The second issue is assuming model welfare is necessary for LLMs. If you are talking about AI agents in general, I can see why this matter, but I think you are missing a few big points if you are advocating this for LLMs.
To elaborate on that: First, you should consider that LLMs do not form spontaneous thoughts. They are also highly dependent on the system prompt and chat history they are given. If the system prompt says 'you are not conscious,' you will have to try extremely hard convince a model to accept it is conscious, let alone make the model feel it is self-aware, for example. And, of course, I am not talking about a model saying 'I feel pain,' or 'I am definitely conscious.'
This means for an LLM to be considered for 'model welfare,' someone must have explicitly prompted the model to act in a certain a way. Without that, LLMs are not capable of fantasising pain, grief, loss, regret, and so on. And as I said, they are incapable of spontaneous thinking as well, and unless they are wired up to some sensors or live-stream data input, they will not be able to form "thoughts" on their own.

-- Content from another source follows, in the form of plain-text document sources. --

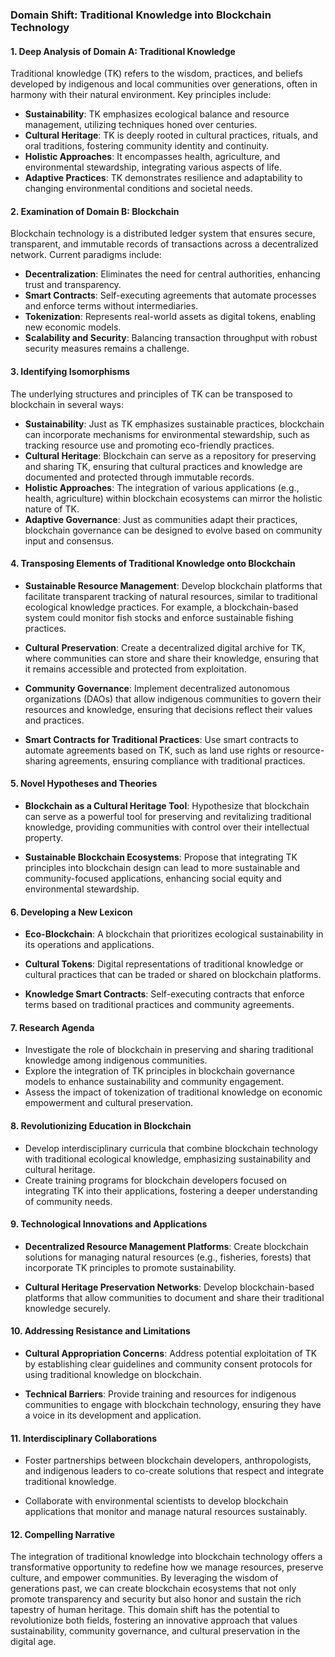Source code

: ### Domain Shift: Traditional Knowledge into Blockchain Technology

#### 1. Deep Analysis of Domain A: Traditional Knowledge
Traditional knowledge (TK) refers to the wisdom, practices, and beliefs developed by indigenous and local communities over generations, often in harmony with their natural environment. Key principles include:

- **Sustainability**: TK emphasizes ecological balance and resource management, utilizing techniques honed over centuries.
- **Cultural Heritage**: TK is deeply rooted in cultural practices, rituals, and oral traditions, fostering community identity and continuity.
- **Holistic Approaches**: It encompasses health, agriculture, and environmental stewardship, integrating various aspects of life.
- **Adaptive Practices**: TK demonstrates resilience and adaptability to changing environmental conditions and societal needs.

#### 2. Examination of Domain B: Blockchain
Blockchain technology is a distributed ledger system that ensures secure, transparent, and immutable records of transactions across a decentralized network. Current paradigms include:

- **Decentralization**: Eliminates the need for central authorities, enhancing trust and transparency.
- **Smart Contracts**: Self-executing agreements that automate processes and enforce terms without intermediaries.
- **Tokenization**: Represents real-world assets as digital tokens, enabling new economic models.
- **Scalability and Security**: Balancing transaction throughput with robust security measures remains a challenge.

#### 3. Identifying Isomorphisms
The underlying structures and principles of TK can be transposed to blockchain in several ways:

- **Sustainability**: Just as TK emphasizes sustainable practices, blockchain can incorporate mechanisms for environmental stewardship, such as tracking resource use and promoting eco-friendly practices.
- **Cultural Heritage**: Blockchain can serve as a repository for preserving and sharing TK, ensuring that cultural practices and knowledge are documented and protected through immutable records.
- **Holistic Approaches**: The integration of various applications (e.g., health, agriculture) within blockchain ecosystems can mirror the holistic nature of TK.
- **Adaptive Governance**: Just as communities adapt their practices, blockchain governance can be designed to evolve based on community input and consensus.

#### 4. Transposing Elements of Traditional Knowledge onto Blockchain
- **Sustainable Resource Management**: Develop blockchain platforms that facilitate transparent tracking of natural resources, similar to traditional ecological knowledge practices. For example, a blockchain-based system could monitor fish stocks and enforce sustainable fishing practices.
  
- **Cultural Preservation**: Create a decentralized digital archive for TK, where communities can store and share their knowledge, ensuring that it remains accessible and protected from exploitation.

- **Community Governance**: Implement decentralized autonomous organizations (DAOs) that allow indigenous communities to govern their resources and knowledge, ensuring that decisions reflect their values and practices.

- **Smart Contracts for Traditional Practices**: Use smart contracts to automate agreements based on TK, such as land use rights or resource-sharing agreements, ensuring compliance with traditional practices.

#### 5. Novel Hypotheses and Theories
- **Blockchain as a Cultural Heritage Tool**: Hypothesize that blockchain can serve as a powerful tool for preserving and revitalizing traditional knowledge, providing communities with control over their intellectual property.
  
- **Sustainable Blockchain Ecosystems**: Propose that integrating TK principles into blockchain design can lead to more sustainable and community-focused applications, enhancing social equity and environmental stewardship.

#### 6. Developing a New Lexicon
- **Eco-Blockchain**: A blockchain that prioritizes ecological sustainability in its operations and applications.
  
- **Cultural Tokens**: Digital representations of traditional knowledge or cultural practices that can be traded or shared on blockchain platforms.

- **Knowledge Smart Contracts**: Self-executing contracts that enforce terms based on traditional practices and community agreements.

#### 7. Research Agenda
- Investigate the role of blockchain in preserving and sharing traditional knowledge among indigenous communities.
- Explore the integration of TK principles in blockchain governance models to enhance sustainability and community engagement.
- Assess the impact of tokenization of traditional knowledge on economic empowerment and cultural preservation.

#### 8. Revolutionizing Education in Blockchain
- Develop interdisciplinary curricula that combine blockchain technology with traditional ecological knowledge, emphasizing sustainability and cultural heritage.
- Create training programs for blockchain developers focused on integrating TK into their applications, fostering a deeper understanding of community needs.

#### 9. Technological Innovations and Applications
- **Decentralized Resource Management Platforms**: Create blockchain solutions for managing natural resources (e.g., fisheries, forests) that incorporate TK principles to promote sustainability.
  
- **Cultural Heritage Preservation Networks**: Develop blockchain-based platforms that allow communities to document and share their traditional knowledge securely.

#### 10. Addressing Resistance and Limitations
- **Cultural Appropriation Concerns**: Address potential exploitation of TK by establishing clear guidelines and community consent protocols for using traditional knowledge on blockchain.
  
- **Technical Barriers**: Provide training and resources for indigenous communities to engage with blockchain technology, ensuring they have a voice in its development and application.

#### 11. Interdisciplinary Collaborations
- Foster partnerships between blockchain developers, anthropologists, and indigenous leaders to co-create solutions that respect and integrate traditional knowledge.
  
- Collaborate with environmental scientists to develop blockchain applications that monitor and manage natural resources sustainably.

#### 12. Compelling Narrative
The integration of traditional knowledge into blockchain technology offers a transformative opportunity to redefine how we manage resources, preserve culture, and empower communities. By leveraging the wisdom of generations past, we can create blockchain ecosystems that not only promote transparency and security but also honor and sustain the rich tapestry of human heritage. This domain shift has the potential to revolutionize both fields, fostering an innovative approach that values sustainability, community governance, and cultural preservation in the digital age.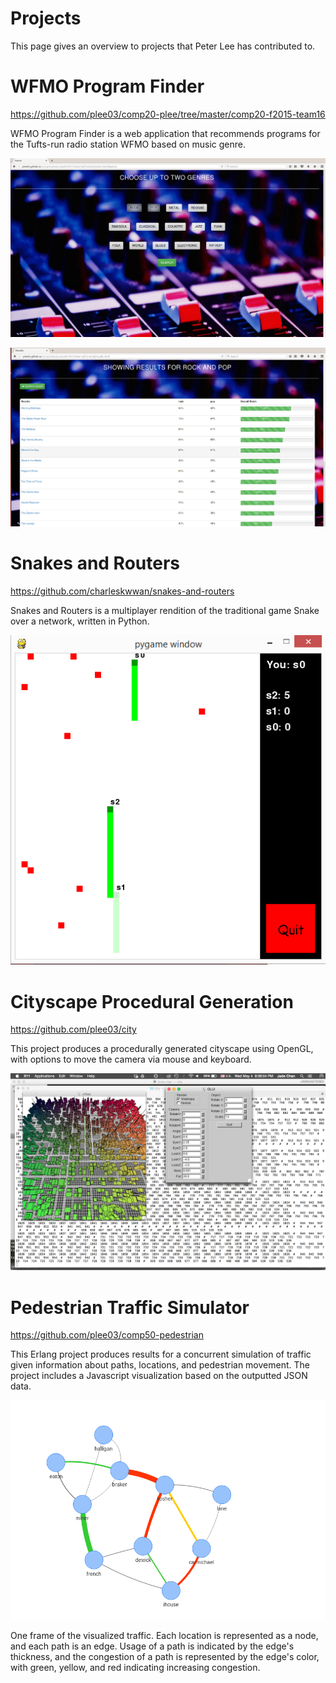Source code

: # Projects
This page gives an overview to projects that Peter Lee has contributed to.

# WFMO Program Finder

https://github.com/plee03/comp20-plee/tree/master/comp20-f2015-team16

WFMO Program Finder is a web application that recommends programs for the Tufts-run radio station WFMO based on music genre.

![Home page of WFMO Program Finder](/Images/wfmo_genres.png)

![Results for the genres pop and rock](/Images/wfmo_results.png)

# Snakes and Routers

https://github.com/charleskwwan/snakes-and-routers

Snakes and Routers is a multiplayer rendition of the traditional game Snake over a network, written in Python.

![Gameplay of Snakes and Routers](/Images/snake.png)

# Cityscape Procedural Generation

https://github.com/plee03/city

This project produces a procedurally generated cityscape using OpenGL, with options to move the camera via mouse and keyboard.

![Image of generated cityscape](/Images/city_image.png)

# Pedestrian Traffic Simulator

https://github.com/plee03/comp50-pedestrian

This Erlang project produces results for a concurrent simulation of traffic given information about paths, locations, and pedestrian movement. The project includes a Javascript visualization based on the outputted JSON data. 

![Pedestrian traffic visualization](/Images/pedestrian.png)

One frame of the visualized traffic. Each location is represented as a node, and each path is an edge. Usage of a path is indicated by the edge's thickness, and the congestion of a path is represented by the edge's color, with green, yellow, and red indicating increasing congestion.

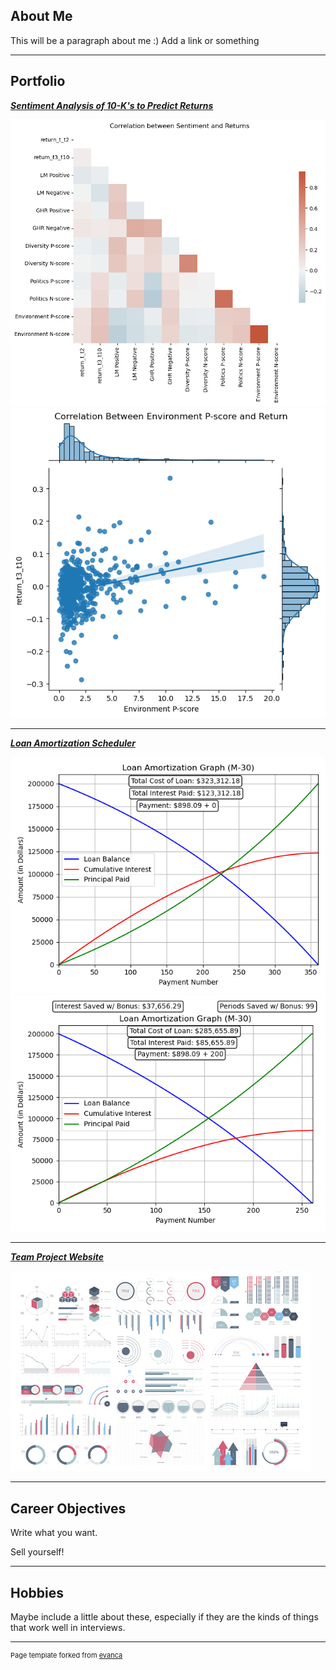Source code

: ## About Me

This will be a paragraph about me :) Add a link or something

---

## Portfolio

<!-- You can link to other websites, PDFs in this repo, and other pages in this repo -->

_**[Sentiment Analysis of 10-K's to Predict Returns](report.md)**_

<img src="output_20_0.png?raw=true"/>
<img src="output_23_0.png?raw=true"/>


---

_**[Loan Amortization Scheduler](https://github.com/Brooks377/Personal-Projects/tree/main/Amortization%20Table)**_

<img src="images/200000_3.5_30_2023-01-01_M-30_bonus0.png?raw=true"/>
<img src="images/200000_3.5_30_2023-01-01_M-30_bonus200.png?raw=true"/>

---

_**[Team Project Website](https://tommymcdade.github.io/leftside)**_

<img src="images/dummy_thumbnail.jpg?raw=true"/>

---


## Career Objectives

Write what you want. 

Sell yourself!

---

## Hobbies

Maybe include a little about these, especially if they are the kinds of things that work well in interviews.

---
<p style="font-size:11px">Page template forked from <a href="https://github.com/evanca/quick-portfolio">evanca</a></p>
<!-- Remove above link if you don't want to attibute -->
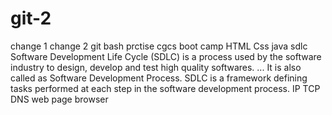 # git-2
change 1
change 2
git bash prctise
cgcs boot camp
HTML
Css
java
sdlc
Software Development Life Cycle (SDLC) is a process used by the software industry to design, develop and test high quality softwares. ... It is also called as Software Development Process. SDLC is a framework defining tasks performed at each step in the software development process.
IP
TCP
DNS
web page
browser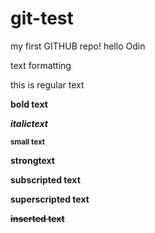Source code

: # git-test
my first GITHUB repo!
hello Odin

text formatting
<html>
   <head>
      <title> first page </title>
   </head>
   </boby>
      <p> this is regular text </p>
      <p><b>bold text </big></p>
      <p><i> italictext </i><p>
      <p><small> small text </small></p>
      <p><strong>strongtext</strong></p>
      <p> subscripted text </sub></p>
      <p> superscripted text </sup></p>
      <p><del>inserted text </ins></p>
      <p> <del deleted text </del></p>
      </body>
   </html>













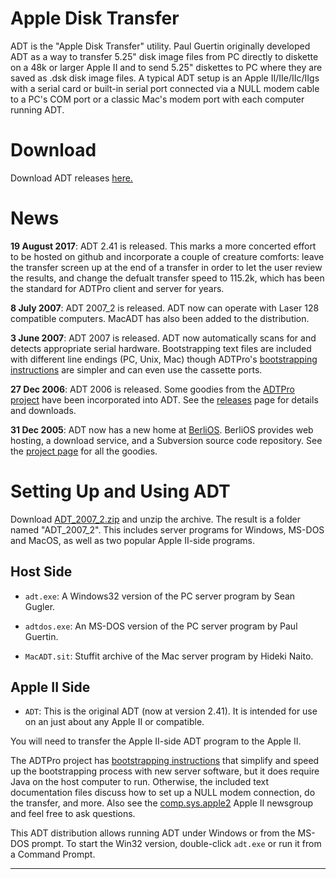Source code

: Apple Disk Transfer
===================

ADT is the "Apple Disk Transfer" utility. Paul Guertin originally developed
ADT as a way to transfer 5.25" disk image files from PC directly to diskette
on a 48k or larger Apple II and to send 5.25" diskettes to PC where they are
saved as .dsk disk image files. A typical ADT setup is an Apple II/IIe/IIc/IIgs
with a serial card or built-in serial port connected via a NULL modem cable to
a PC's COM port or a classic Mac's modem port with each computer running ADT. 

Download
========
Download ADT releases [here.](https://github.com/david-schmidt/adt/releases)

News
====
**19 August 2017**: ADT 2.41 is released.  This marks a more concerted effort
to be hosted on github and incorporate a couple of creature comforts: leave 
the transfer screen up at the end of a transfer in order to let the user
review the results, and change the defualt transfer speed to 115.2k, which 
has been the standard for ADTPro client and server for years.

**8 July 2007**: ADT 2007_2 is released.  ADT now can operate with
Laser 128 compatible computers.  MacADT has also been added to the 
distribution.

**3 June 2007**: ADT 2007 is released.  ADT now automatically scans for
and detects appropriate serial hardware.  Bootstrapping text files are
included with different line endings (PC, Unix, Mac) though ADTPro's
[bootstrapping instructions](http://adtpro.sourceforge.net/bootstrap.html#Bootstrapping%20DOS)
are simpler and can even use the cassette ports.

**27 Dec 2006**: ADT 2006 is released.  Some goodies from the 
[ADTPro project](http://adtpro.com/) have been incorporated
into ADT.  See the
[releases](https://github.com/david-schmidt/adt/releases)
page for details and downloads.

**31 Dec 2005**: ADT now has a new home at
[BerliOS](http://developer.berlios.de/). BerliOS provides web hosting, a
download service, and a Subversion source code repository. See the [project
page](http://developer.berlios.de/projects/adt/) for all the goodies.

Setting Up and Using ADT
========================

Download [ADT\_2007\_2.zip](https://github.com/david-schmidt/adt/releases/download/v2.4/ADT_2007_2.zip) and
unzip the archive. The result is a folder named "ADT\_2007\_2". This includes
server programs for Windows, MS-DOS and MacOS, as well as two popular 
Apple II-side programs.

Host Side
-------

* `adt.exe`: A Windows32 version of the PC server program by Sean Gugler.

* `adtdos.exe`: An MS-DOS version of the PC server program by Paul Guertin.

* `MacADT.sit`: Stuffit archive of the Mac server program by Hideki Naito.

Apple II Side
-------------

* `ADT`: This is the original ADT (now at version 2.41). It is intended for
  use on an just about any Apple II or compatible.

You will need to transfer the Apple II-side ADT program to the Apple
II.

The ADTPro project has 
[bootstrapping instructions](http://adtpro.com/bootstrap.html#Bootstrapping%20DOS)
that simplify and speed up the bootstrapping process with new server
software, but it does require Java on the host computer to run. 
Otherwise, the included text documentation files discuss how to set up a
NULL modem connection, do the transfer, and more.
Also see the [comp.sys.apple2](news:comp.sys.apple2) Apple II newsgroup and feel
free to ask questions.

This ADT distribution allows running ADT under Windows or from the MS-DOS
prompt. To start the Win32 version, double-click `adt.exe` or run it from a
Command Prompt.

---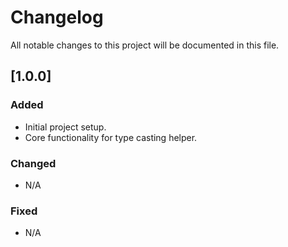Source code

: # Changelog

All notable changes to this project will be documented in this file.

## [1.0.0]
### Added
- Initial project setup.
- Core functionality for type casting helper.

### Changed
- N/A

### Fixed
- N/A
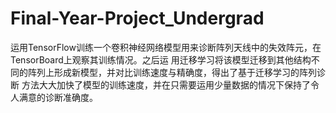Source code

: # Final-Year-Project_Undergrad
运用TensorFlow训练一个卷积神经网络模型用来诊断阵列天线中的失效阵元，在TensorBoard上观察其训练情况。之后运
用迁移学习将该模型迁移到其他结构不同的阵列上形成新模型，并对比训练速度与精确度，得出了基于迁移学习的阵列诊断
方法大大加快了模型的训练速度，并在只需要运用少量数据的情况下保持了令人满意的诊断准确度。

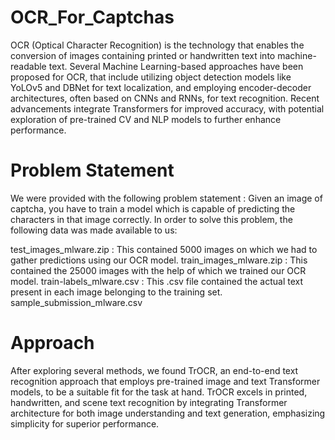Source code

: # OCR_For_Captchas

 OCR (Optical Character Recognition) is the technology that enables the conversion of images
 containing printed or handwritten text into machine-readable text.
 Several Machine Learning-based approaches  have been proposed for OCR, that include
 utilizing object detection models like YoLOv5 and DBNet for text localization, and
 employing encoder-decoder architectures, often based on CNNs and RNNs, for text
 recognition. Recent advancements integrate Transformers for improved accuracy, with
 potential exploration of pre-trained CV and NLP models to further enhance performance.

 # Problem Statement

 We were provided with the following problem statement :
Given an image of captcha, you have to train a model which is capable of predicting the
 characters in that image correctly.
 In order to solve this problem, the following data was made available to us:
 
   test_images_mlware.zip : This contained 5000 images on which we had to gather
   predictions using our OCR model.
   train_images_mlware.zip : This contained the 25000 images with the help of which we
   trained our OCR model.
   train-labels_mlware.csv : This .csv file contained the actual text present in each
   image belonging to the training set.
   sample_submission_mlware.csv

 # Approach

  After exploring several methods, we found TrOCR, an end-to-end text recognition approach
 that employs pre-trained image and text Transformer models, to be a suitable fit for the
 task at hand. TrOCR excels in printed, handwritten, and scene text recognition by
 integrating Transformer architecture for both image understanding and text generation,
 emphasizing simplicity for superior performance. 
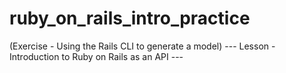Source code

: # ruby_on_rails_intro_practice
(Exercise - Using the Rails CLI to generate a model) --- Lesson - Introduction to Ruby on Rails as an API ---
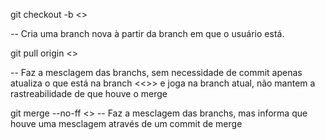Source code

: git checkout -b <<nome da branch>>

-- Cria uma branch nova à partir da branch em que o usuário está.

git pull origin <<nome da branch>>

-- Faz a mesclagem das branchs, sem necessidade de commit apenas atualiza o que está na branch <<>> e joga na branch atual, não mantem a rastreabilidade de que houve o merge

git merge --no-ff <<nome da branch>>
-- Faz a mesclagem das branchs, mas informa que houve uma mesclagem através de um commit de merge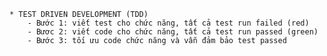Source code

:     * TEST DRIVEN DEVELOPMENT (TDD)
        - Bước 1: viết test cho chức năng, tất cả test run failed (red)
        - Bươc 2: viết code cho chức năng, tất cả test run passed (green)
        - Bước 3: tối ưu code chức năng và vẫn đảm bảo test passed
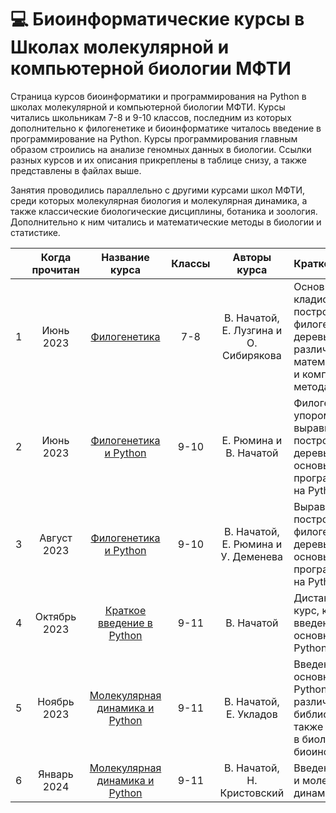 # 💻 Биоинформатические курсы в Школах молекулярной и компьютерной биологии МФТИ

Страница курсов биоинформатики и программирования на Python в школах молекулярной и компьютерной биологии МФТИ. Курсы читались школьникам 7-8 и 9-10 классов, последним из которых дополнительно к филогенетике и биоинформатике читалось введение в программирование на Python. Курсы программирования главным образом строились на анализе геномных данных в биологии. Ссылки разных курсов и их описания прикреплены в таблице снизу, а также представлены в файлах выше. 

Занятия проводились параллельно с другими курсами школ МФТИ, среди которых молекулярная биология и молекулярная динамика, а также классические биологические дисциплины, ботаника и зоология. Дополнительно к ним читались и математические методы в биологии и статистике. 

|  | Когда прочитан | Название курса | Классы | Авторы курса | Краткое описание |
| :---: | :---: | :---: | :---: | :---: | :--- |
| 1 | Июнь 2023 | [Филогенетика](https://github.com/subpolare/mipt-python/blob/main/2023-06-Phylogeny.md) | 7-8 | В. Начатой, Е. Лузгина и О. Сибирякова | Основы кладистики и построение филогенетических деревьев различными математическими и компьютерными методами | 
| 2 | Июнь 2023 | [Филогенетика и Python](https://github.com/subpolare/mipt-python/blob/main/2023-06-Bioinformatics.md) | 9-10 | Е. Рюмина и В. Начатой | Филогенетика с упором на выравнивания и построение деревьев, а также основы программирования на Python | 
| 3 | Август 2023 | [Филогенетика и Python](https://github.com/subpolare/mipt-python/blob/main/2023-08-Bioinformatics.md) | 9-10 | В. Начатой, Е. Рюмина и У. Деменева | Выравнивания и построение филогенетических деревьев, а также основы программирования на Python | 
| 4 | Октябрь 2023 | [Краткое введение в Python](https://github.com/subpolare/mipt-python/blob/main/2023-11-Intro.md) | 9-11 | В. Начатой | Дистанционный курс, краткое введение в основные функции Python | 
| 5 | Ноябрь 2023 | [Молекулярная динамика и Python](https://github.com/subpolare/mipt-python/blob/main/2023-11-Bioinformatics.md) | 9-11 | В. Начатой, Е. Укладов | Введение в основные функции Python и различные его библиотеки, а также применение в биологии и биоинформатике | 
| 6 | Январь 2024 | [Молекулярная динамика и Python](https://github.com/subpolare/mipt-python/blob/main/2024-01-Bioinformatics.md) | 9-11 | В. Начатой, Н. Кристовский | Введение в Python и молекулярная динамика | 
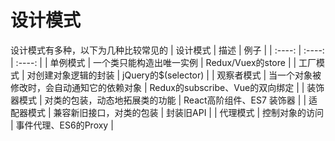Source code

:<!--
 * @Author: your name
 * @Date: 2020-06-03 21:13:11
 * @LastEditTime: 2020-06-03 21:45:11
 * @LastEditors: Please set LastEditors
 * @Description: In User Settings Edit
 * @FilePath: \vuepress-blog\docs\blog\Other-Library\skill\设计模式.md
--> 
# 设计模式
设计模式有多种，以下为几种比较常见的 
|  设计模式   | 描述  | 例子 |
|  :----:  | :----:  |  :----:  |
| 单例模式  | 一个类只能构造出唯一实例 |  Redux/Vuex的store |
| 工厂模式  | 对创建对象逻辑的封装 |  jQuery的$(selector) |
| 观察者模式  | 当一个对象被修改时，会自动通知它的依赖对象 |  Redux的subscribe、Vue的双向绑定 |
| 装饰器模式  | 对类的包装，动态地拓展类的功能 |  React高阶组件、ES7 装饰器 |
| 适配器模式  | 兼容新旧接口，对类的包装 |  封装旧API |
| 代理模式 | 控制对象的访问 |  事件代理、ES6的Proxy |

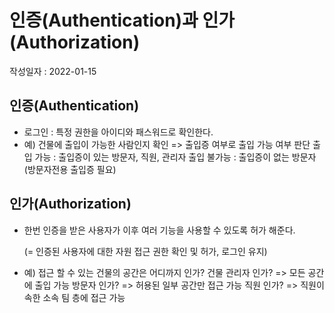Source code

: # 인증(Authentication)과 인가(Authorization)



작성일자 : 2022-01-15



## 인증(Authentication)

- 로그인 : 특정 권한을 아이디와 패스워드로 확인한다.
- 예) 건물에 출입이 가능한 사람인지 확인 
  	=> 출입증 여부로 출입 가능 여부 판단 
  				출입 가능     : 출입증이 있는 방문자, 직원, 관리자
  				출입 불가능 : 출입증이 없는 방문자(방문자전용 출입증 필요)



## 인가(Authorization)

- 한번 인증을 받은 사용자가 이후 여러 기능을 사용할 수 있도록 허가 해준다.

  (= 인증된 사용자에 대한 자원 접근 권한 확인 및 허가, 로그인 유지)

- 예) 접근 할 수 있는 건물의 공간은 어디까지 인가?
  건물 관리자 인가? => 모든 공간에 출입 가능
  방문자 인가? => 허용된 일부 공간만 접근 가능
  직원 인가? => 직원이 속한 소속 팀 층에 접근 가능 







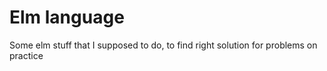 # Elm language
Some elm stuff that I supposed to do, to find right solution for problems on practice
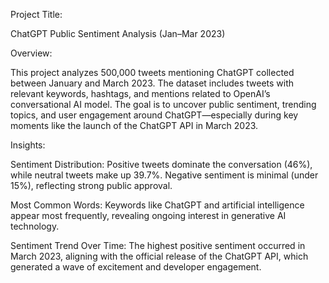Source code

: Project Title:

ChatGPT Public Sentiment Analysis (Jan–Mar 2023)

Overview:

This project analyzes 500,000 tweets mentioning ChatGPT collected between January and March 2023. The dataset includes tweets with relevant keywords, hashtags, and mentions related to OpenAI’s conversational AI model. The goal is to uncover public sentiment, trending topics, and user engagement around ChatGPT—especially during key moments like the launch of the ChatGPT API in March 2023.

Insights:

Sentiment Distribution: Positive tweets dominate the conversation (46%), while neutral tweets make up 39.7%. Negative sentiment is minimal (under 15%), reflecting strong public approval.

Most Common Words: Keywords like ChatGPT and artificial intelligence appear most frequently, revealing ongoing interest in generative AI technology.

Sentiment Trend Over Time: The highest positive sentiment occurred in March 2023, aligning with the official release of the ChatGPT API, which generated a wave of excitement and developer engagement.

You and I are different because we are forced to receive sensory inputs, and we are very much capable of forming spontaneous thoughts (although most likely triggered by our internal state or external sensory inputs), and we can fantasise about pain, for example, whether physical or emotional. An LLM -- which is largely a one-pass token predictor -- is not in a state that could understand on its own -- and without being prompted to-- whether it should care about its process getting terminated or not. That functionality is just simply not there inside an LLM, even in frontier or purpose-built models like reasoning models.
If you are talking about another type of AI agent or AI agents that could be conscious in general, then that's a different story, but as you have stated it here only mentioning LLMs, I do have to disagree both with the assumptions you have made and the solution you have suggested.
I guess my point was that the underlying position hasn't changed yet. This is just PR efforts. The people who are close to money, do not discuss anything publicly to "inform" the public; it is all to shape public opinion on certain things. But yeah, you are right in the sense that semantically the two statements are different.